**WHAT IS NEEDED:** Without changing a word, return the listing below, minus its images.

▬▬▬▬▬▬▬▬▬▬

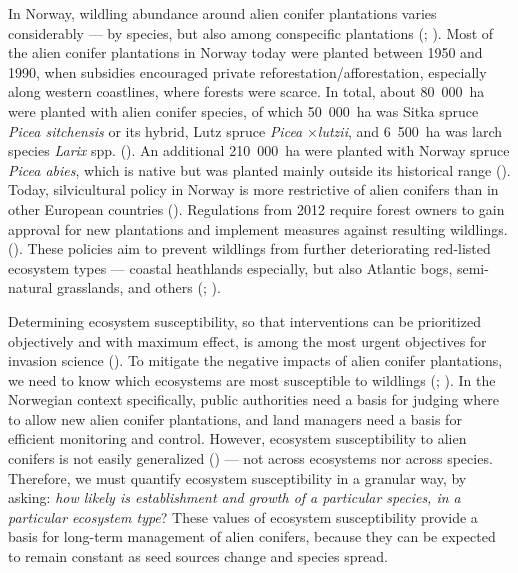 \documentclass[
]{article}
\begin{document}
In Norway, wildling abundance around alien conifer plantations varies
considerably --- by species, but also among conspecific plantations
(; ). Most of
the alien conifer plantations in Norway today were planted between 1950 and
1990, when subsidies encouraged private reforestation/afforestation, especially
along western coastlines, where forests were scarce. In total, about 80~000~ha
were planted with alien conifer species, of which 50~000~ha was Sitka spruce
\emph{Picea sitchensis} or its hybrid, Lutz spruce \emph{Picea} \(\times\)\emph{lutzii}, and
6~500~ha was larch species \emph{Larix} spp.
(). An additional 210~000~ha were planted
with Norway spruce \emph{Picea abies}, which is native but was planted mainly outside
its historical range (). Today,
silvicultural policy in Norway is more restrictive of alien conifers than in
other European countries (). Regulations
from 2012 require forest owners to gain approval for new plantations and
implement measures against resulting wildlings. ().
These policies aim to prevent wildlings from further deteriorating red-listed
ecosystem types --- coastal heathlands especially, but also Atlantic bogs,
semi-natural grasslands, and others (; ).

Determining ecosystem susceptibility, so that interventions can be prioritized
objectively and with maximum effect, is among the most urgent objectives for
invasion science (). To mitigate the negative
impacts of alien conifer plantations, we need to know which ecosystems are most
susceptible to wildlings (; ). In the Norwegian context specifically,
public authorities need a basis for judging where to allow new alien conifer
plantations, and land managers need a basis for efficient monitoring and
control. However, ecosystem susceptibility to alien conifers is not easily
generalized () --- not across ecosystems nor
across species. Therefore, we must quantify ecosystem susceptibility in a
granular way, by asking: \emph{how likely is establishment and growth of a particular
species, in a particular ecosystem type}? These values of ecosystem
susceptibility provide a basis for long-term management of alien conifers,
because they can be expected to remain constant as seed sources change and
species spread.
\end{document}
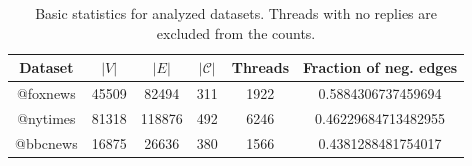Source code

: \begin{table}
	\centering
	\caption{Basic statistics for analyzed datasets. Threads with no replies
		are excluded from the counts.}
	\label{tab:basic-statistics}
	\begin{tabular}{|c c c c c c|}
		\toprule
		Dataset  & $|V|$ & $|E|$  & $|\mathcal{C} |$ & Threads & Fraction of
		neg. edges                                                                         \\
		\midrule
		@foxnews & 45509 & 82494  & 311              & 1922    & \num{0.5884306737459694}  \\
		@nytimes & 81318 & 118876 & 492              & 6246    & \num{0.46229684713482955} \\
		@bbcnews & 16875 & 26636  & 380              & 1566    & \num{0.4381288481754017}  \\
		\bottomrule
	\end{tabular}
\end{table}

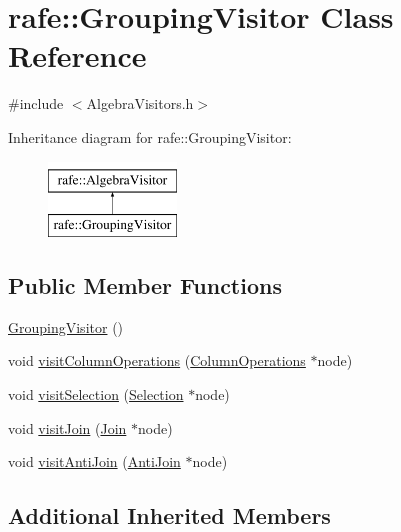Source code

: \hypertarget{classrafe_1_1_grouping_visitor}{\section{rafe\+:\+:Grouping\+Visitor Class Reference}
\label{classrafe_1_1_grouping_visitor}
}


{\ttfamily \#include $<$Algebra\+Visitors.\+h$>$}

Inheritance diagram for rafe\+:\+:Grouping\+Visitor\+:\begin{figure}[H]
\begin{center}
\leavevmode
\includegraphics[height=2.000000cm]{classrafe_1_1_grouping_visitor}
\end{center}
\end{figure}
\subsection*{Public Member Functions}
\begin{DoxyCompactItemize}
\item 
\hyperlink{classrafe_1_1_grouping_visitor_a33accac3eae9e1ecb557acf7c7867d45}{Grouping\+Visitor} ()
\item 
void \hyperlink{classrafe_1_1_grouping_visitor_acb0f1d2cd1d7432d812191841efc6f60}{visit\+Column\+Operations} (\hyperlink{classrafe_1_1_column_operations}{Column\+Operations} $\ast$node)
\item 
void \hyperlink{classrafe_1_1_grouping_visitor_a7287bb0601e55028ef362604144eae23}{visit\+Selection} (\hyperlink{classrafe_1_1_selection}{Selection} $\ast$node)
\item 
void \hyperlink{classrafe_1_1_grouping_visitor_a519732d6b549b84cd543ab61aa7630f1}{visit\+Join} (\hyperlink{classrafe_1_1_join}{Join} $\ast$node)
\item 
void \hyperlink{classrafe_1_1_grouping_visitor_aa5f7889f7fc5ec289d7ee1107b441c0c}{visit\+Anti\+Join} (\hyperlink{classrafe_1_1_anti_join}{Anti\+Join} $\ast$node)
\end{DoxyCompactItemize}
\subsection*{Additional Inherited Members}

▬▬▬▬▬▬▬▬▬▬

**TASK OUTPUT:**
 \documentclass[
]{article}
\begin{document}
In Norway, wildling abundance around alien conifer plantations varies
considerably --- by species, but also among conspecific plantations
(; ). Most of
the alien conifer plantations in Norway today were planted between 1950 and
1990, when subsidies encouraged private reforestation/afforestation, especially
along western coastlines, where forests were scarce. In total, about 80~000~ha
were planted with alien conifer species, of which 50~000~ha was Sitka spruce
\emph{Picea sitchensis} or its hybrid, Lutz spruce \emph{Picea} \(\times\)\emph{lutzii}, and
6~500~ha was larch species \emph{Larix} spp.
(). An additional 210~000~ha were planted
with Norway spruce \emph{Picea abies}, which is native but was planted mainly outside
its historical range (). Today,
silvicultural policy in Norway is more restrictive of alien conifers than in
other European countries (). Regulations
from 2012 require forest owners to gain approval for new plantations and
implement measures against resulting wildlings. ().
These policies aim to prevent wildlings from further deteriorating red-listed
ecosystem types --- coastal heathlands especially, but also Atlantic bogs,
semi-natural grasslands, and others (; ).

Determining ecosystem susceptibility, so that interventions can be prioritized
objectively and with maximum effect, is among the most urgent objectives for
invasion science (). To mitigate the negative
impacts of alien conifer plantations, we need to know which ecosystems are most
susceptible to wildlings (; ). In the Norwegian context specifically,
public authorities need a basis for judging where to allow new alien conifer
plantations, and land managers need a basis for efficient monitoring and
control. However, ecosystem susceptibility to alien conifers is not easily
generalized () --- not across ecosystems nor
across species. Therefore, we must quantify ecosystem susceptibility in a
granular way, by asking: \emph{how likely is establishment and growth of a particular
species, in a particular ecosystem type}? These values of ecosystem
susceptibility provide a basis for long-term management of alien conifers,
because they can be expected to remain constant as seed sources change and
species spread.
\end{document}
Source code

: \begin{table}
	\centering
	\caption{Basic statistics for analyzed datasets. Threads with no replies
		are excluded from the counts.}
	\label{tab:basic-statistics}
	\begin{tabular}{|c c c c c c|}
		\toprule
		Dataset  & $|V|$ & $|E|$  & $|\mathcal{C} |$ & Threads & Fraction of
		neg. edges                                                                         \\
		\midrule
		@foxnews & 45509 & 82494  & 311              & 1922    & \num{0.5884306737459694}  \\
		@nytimes & 81318 & 118876 & 492              & 6246    & \num{0.46229684713482955} \\
		@bbcnews & 16875 & 26636  & 380              & 1566    & \num{0.4381288481754017}  \\
		\bottomrule
	\end{tabular}
\end{table}

Source code

: \hypertarget{classrafe_1_1_grouping_visitor}{\section{rafe\+:\+:Grouping\+Visitor Class Reference}
\label{classrafe_1_1_grouping_visitor}
}


{\ttfamily \#include $<$Algebra\+Visitors.\+h$>$}

Inheritance diagram for rafe\+:\+:Grouping\+Visitor\+:\begin{figure}[H]
\begin{center}
\leavevmode
\includegraphics[height=2.000000cm]{classrafe_1_1_grouping_visitor}
\end{center}
\end{figure}
\subsection*{Public Member Functions}
\begin{DoxyCompactItemize}
\item 
\hyperlink{classrafe_1_1_grouping_visitor_a33accac3eae9e1ecb557acf7c7867d45}{Grouping\+Visitor} ()
\item 
void \hyperlink{classrafe_1_1_grouping_visitor_acb0f1d2cd1d7432d812191841efc6f60}{visit\+Column\+Operations} (\hyperlink{classrafe_1_1_column_operations}{Column\+Operations} $\ast$node)
\item 
void \hyperlink{classrafe_1_1_grouping_visitor_a7287bb0601e55028ef362604144eae23}{visit\+Selection} (\hyperlink{classrafe_1_1_selection}{Selection} $\ast$node)
\item 
void \hyperlink{classrafe_1_1_grouping_visitor_a519732d6b549b84cd543ab61aa7630f1}{visit\+Join} (\hyperlink{classrafe_1_1_join}{Join} $\ast$node)
\item 
void \hyperlink{classrafe_1_1_grouping_visitor_aa5f7889f7fc5ec289d7ee1107b441c0c}{visit\+Anti\+Join} (\hyperlink{classrafe_1_1_anti_join}{Anti\+Join} $\ast$node)
\end{DoxyCompactItemize}
\subsection*{Additional Inherited Members}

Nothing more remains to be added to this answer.